Feeling sad, anxious, or depressed. People who smoke are more likely to have anxiety or depression than people who don’t smoke. And some people feel increased anxiety, sadness, or depression after they quit smoking. Watch out for this, especially if you’ve ever had these symptoms before. Take a quick quiz to find out if you have signs of depression. There are resources available to help you:
- If you feel down or sad, do something positive like participating in hobbies or activities that make you feel good, exercising, or reaching out to supportive people in your life. You can also:
- Call a trained tobacco counselor at 1-800-QUIT-NOW (1-800-784-8669).
- Reach out to other people trying to quit smoking on our Smokefree.gov social media channels.
- Chat with a trained quit smoking counselor. LiveHelp is available Monday through Friday, 9:00 a.m. to 9:00 p.m. Eastern time. This service is also available in Spanish.
- If your feelings worsen or don’t go away, tell a friend or family member, and talk to a health care professional. If you or someone you know is in distress or having suicidal thoughts, get help now. Call or text 988 or chat online to receive 24-hour, free, confidential support from trained counselors.

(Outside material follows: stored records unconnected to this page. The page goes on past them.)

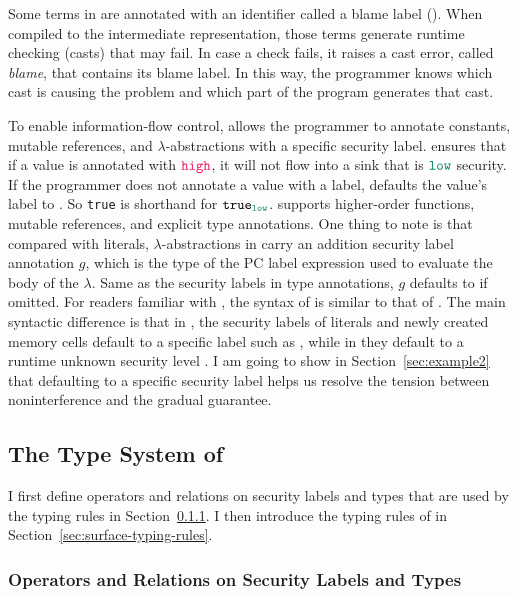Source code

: Some terms in \Surface are annotated with an identifier called a blame label
(). When compiled to the intermediate representation, those terms generate
runtime checking (casts) that may fail. In case a check fails, it raises a cast
error, called \textit{blame}, that contains its blame label. In this way, the
programmer knows which cast is causing the problem and which part of the program
generates that cast.

To enable information-flow control, \Surface allows the programmer to annotate
constants, mutable references, and $\lambda$-abstractions with a specific
security label. \Surface ensures that if a value is annotated with $\high$, it
will not flow into a sink that is $\low$ security. If the programmer does not
annotate a value with a label, \Surface defaults the value's label to \low. So
\texttt{true} is shorthand for $\mathtt{true}_{\low}$. \Surface supports
higher-order functions, mutable references, and explicit type annotations. One
thing to note is that compared with literals, $\lambda$-abstractions in \Surface
carry an addition security label annotation $g$, which is the type of the PC
label expression used to evaluate the body of the $\lambda$. Same as the
security labels in type annotations, $g$ defaults to \unk if omitted. For
readers familiar with \GSLRef, the syntax of \Surface is similar to that of
\GSLRef. The main syntactic difference is that in \Surface, the security labels
of literals and newly created memory cells default to a specific label such as
\low, while in \GSLRef they default to a runtime unknown security level \unk. I
am going to show in Section~\ref{sec:example2} that defaulting to a specific
security label helps us resolve the tension between noninterference and the
gradual guarantee.

\subsection{The Type System of \Surface}
\label{sec:surface-typing}

I first define operators and relations on security labels and types that are
used by the typing rules in Section~\ref{sec:ops-and-rels}. I then introduce
the typing rules of \Surface in Section~\ref{sec:surface-typing-rules}.

\subsubsection{Operators and Relations on Security Labels and Types}
\label{sec:ops-and-rels}

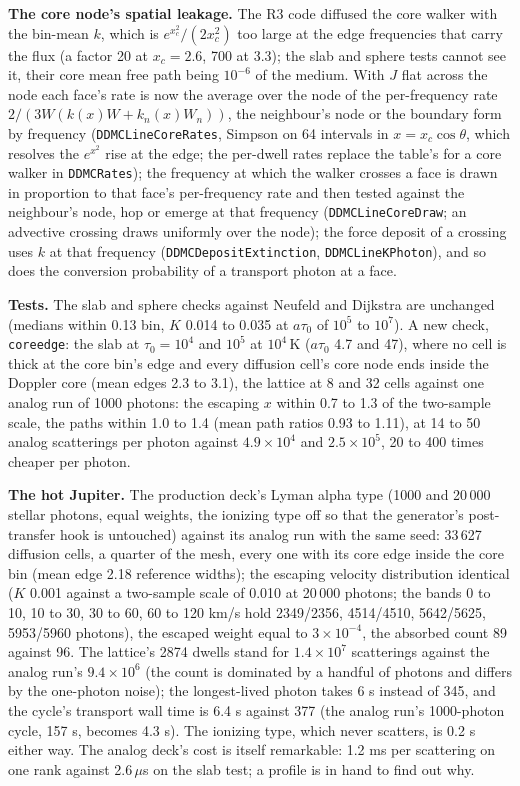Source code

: \documentclass[11pt]{article}
\begin{document}
\textbf{The core node's spatial leakage.}  The R3 code diffused the core walker with
the bin-mean $k$, which is $e^{x_c^2}/(2 x_c^2)$ too large at the edge frequencies that
carry the flux (a factor 20 at $x_c = 2.6$, 700 at 3.3); the slab and sphere tests
cannot see it, their core mean free path being $10^{-6}$ of the medium.  With $J$ flat
across the node each face's rate is now the average over the node of the per-frequency
rate $2/(3W(k(x)W + k_n(x)W_n))$, the neighbour's node or the boundary form by frequency
(\texttt{DDMCLineCoreRates}, Simpson on 64 intervals in $x = x_c\cos\theta$, which
resolves the $e^{x^2}$ rise at the edge; the per-dwell rates replace the table's for a
core walker in \texttt{DDMCRates}); the frequency at which the walker crosses a face is
drawn in proportion to that face's per-frequency rate and then tested against the
neighbour's node, hop or emerge at that frequency (\texttt{DDMCLineCoreDraw}; an
advective crossing draws uniformly over the node); the force deposit of a crossing uses
$k$ at that frequency (\texttt{DDMCDepositExtinction}, \texttt{DDMCLineKPhoton}), and so
does the conversion probability of a transport photon at a face.

\textbf{Tests.}  The slab and sphere checks against Neufeld and Dijkstra are unchanged
(medians within 0.13 bin, $K$ 0.014 to 0.035 at $a\tau_0$ of $10^5$ to $10^7$).  A new
check, \texttt{coreedge}: the slab at $\tau_0 = 10^4$ and $10^5$ at $10^4$\,K ($a\tau_0$
4.7 and 47), where no cell is thick at the core bin's edge and every diffusion cell's
core node ends inside the Doppler core (mean edges 2.3 to 3.1), the lattice at 8 and 32
cells against one analog run of 1000 photons: the escaping $x$ within 0.7 to 1.3 of the
two-sample scale, the paths within 1.0 to 1.4 (mean path ratios 0.93 to 1.11), at 14 to
50 analog scatterings per photon against $4.9\times10^4$ and $2.5\times10^5$, 20 to 400
times cheaper per photon.

\textbf{The hot Jupiter.}  The production deck's Lyman alpha type (1000 and 20\,000
stellar photons, equal weights, the ionizing type off so that the generator's
post-transfer hook is untouched) against its analog run with the same seed: 33\,627
diffusion cells, a quarter of the mesh, every one with its core edge inside the core
bin (mean edge 2.18 reference widths); the escaping velocity distribution identical
($K$ 0.001 against a two-sample scale of 0.010 at 20\,000 photons; the bands 0 to 10, 10
to 30, 30 to 60, 60 to 120 km/s hold 2349/2356, 4514/4510, 5642/5625, 5953/5960
photons), the escaped weight equal to $3\times10^{-4}$, the absorbed count 89 against 96.
The lattice's 2874 dwells stand for $1.4\times10^7$ scatterings against the analog run's
$9.4\times10^6$ (the count is dominated by a handful of photons and differs by the
one-photon noise); the longest-lived photon takes 6 s instead of 345, and the cycle's
transport wall time is 6.4 s against 377 (the analog run's 1000-photon cycle, 157 s,
becomes 4.3 s).  The ionizing type, which never scatters, is 0.2 s either way.  The
analog deck's cost is itself remarkable: 1.2 ms per scattering on one rank against
2.6\,$\mu$s on the slab test; a profile is in hand to find out why.
\end{document}
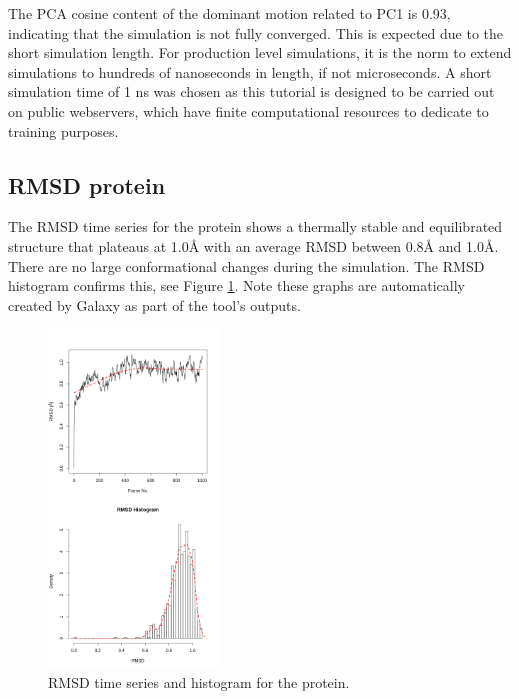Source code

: \documentclass[twocolumn]{bmcart}%
\begin{document}
The PCA cosine content of the dominant motion related to PC1 is 0.93, indicating that the simulation is not fully converged. This is expected due to the short simulation length. For production level simulations, it is the norm to extend simulations to hundreds of nanoseconds in length, if not microseconds. A short simulation time of 1 ns was chosen as this tutorial is designed to be carried out on public webservers, which have finite computational resources to dedicate to training purposes. 

\subsection*{RMSD protein}
The RMSD time series for the protein shows a thermally stable and equilibrated structure that plateaus at 1.0{\AA} with an average RMSD between 0.8{\AA} and 1.0{\AA}. There are no large conformational changes during the simulation. The RMSD histogram confirms this, see Figure \ref{fig:rmsdprotein}. Note these graphs are automatically created by Galaxy as part of the tool's outputs.

\begin{figure}[ht!]
  \includegraphics[width=0.4\textwidth]{htmd_analysis_rmsd1_merge}
  \caption{
      RMSD time series and histogram for the protein.}
  \label{fig:rmsdprotein}
\end{figure}
\end{document}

Feeling hungrier. As your body adjusts to a new and healthier normal after quitting, you may find that you feel hungrier. Keep a stash of healthy snacks handy. Crunchy snacks like carrots or raw nuts can also help combat cravings by keeping your hands and mouth busy. You may also be worried about weight gain after quitting. For those who do gain weight, it can be disappointing, but it’s important to remember that quitting smoking adds years to your life and reduces your risk for serious diseases and poor health outcomes. If you notice appetite changes or gain weight, we have information to help you manage weight gain after quitting smoking.